The UK's Rarest Frog
The Living World: The UK's Rarest Frog
The UK's rarest frog is the pool frog and just 60 of them live in ponds at a secret location in Norfolk. Although the last native English pool frogs died out over a decade ago, they were reintroduced here from Sweden in 2005-2008. The Swedish pool frogs are most similar in colour and size to the original British pool frogs and are mottled dark brown with a bright lime-green stripe down their backs. In Living World Joanna Pinnock meets John Baker, a consultant specialising in reptiles and amphibians, who is monitoring pool frog numbers. Male pool frogs have a loud quacking call and so to count them in the breeding season John plays frog recordings to which the males respond by ballooning out white air-sacs at the corners of their mouths.

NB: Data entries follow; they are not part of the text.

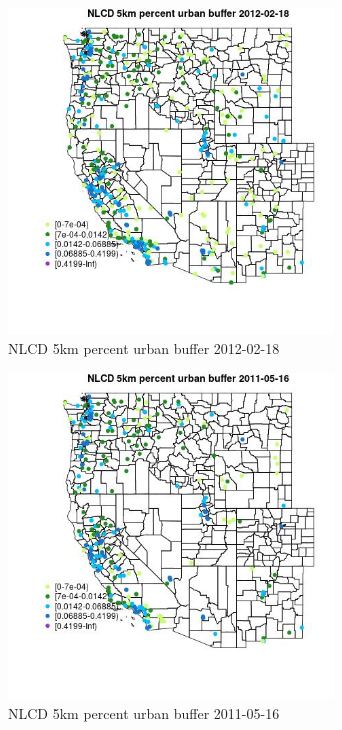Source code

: \begin{figure} 
\centering  
\includegraphics[width=0.77\textwidth]{Code_Outputs/Report_ML_input_PM25_Step4_part_f_de_duplicated_aves_prioritize_24hr_obswNAs_MapObsNLCD_5km_percent_urban_buffer2012-02-18.jpg} 
\caption{\label{fig:Report_ML_input_PM25_Step4_part_f_de_duplicated_aves_prioritize_24hr_obswNAsMapObsNLCD_5km_percent_urban_buffer2012-02-18}NLCD 5km percent urban buffer 2012-02-18} 
\end{figure} 
 

\begin{figure} 
\centering  
\includegraphics[width=0.77\textwidth]{Code_Outputs/Report_ML_input_PM25_Step4_part_f_de_duplicated_aves_prioritize_24hr_obswNAs_MapObsNLCD_5km_percent_urban_buffer2011-05-16.jpg} 
\caption{\label{fig:Report_ML_input_PM25_Step4_part_f_de_duplicated_aves_prioritize_24hr_obswNAsMapObsNLCD_5km_percent_urban_buffer2011-05-16}NLCD 5km percent urban buffer 2011-05-16} 
\end{figure}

Pool frogs are related to European marsh and edible frogs, and like them, enjoy basking in warm sunshine. Extrovert behaviour like this makes them vulnerable to predators though and many frogs have been eaten by herons, grass snakes and even otters. Joanna comes face to face with a couple of grass snakes on site and encounters their very smelly defence strategy!
For the frogs, conservation efforts will aim to protect this slowly growing population and perhaps extend the range of pool frogs in East Anglia to ensure the return of this native.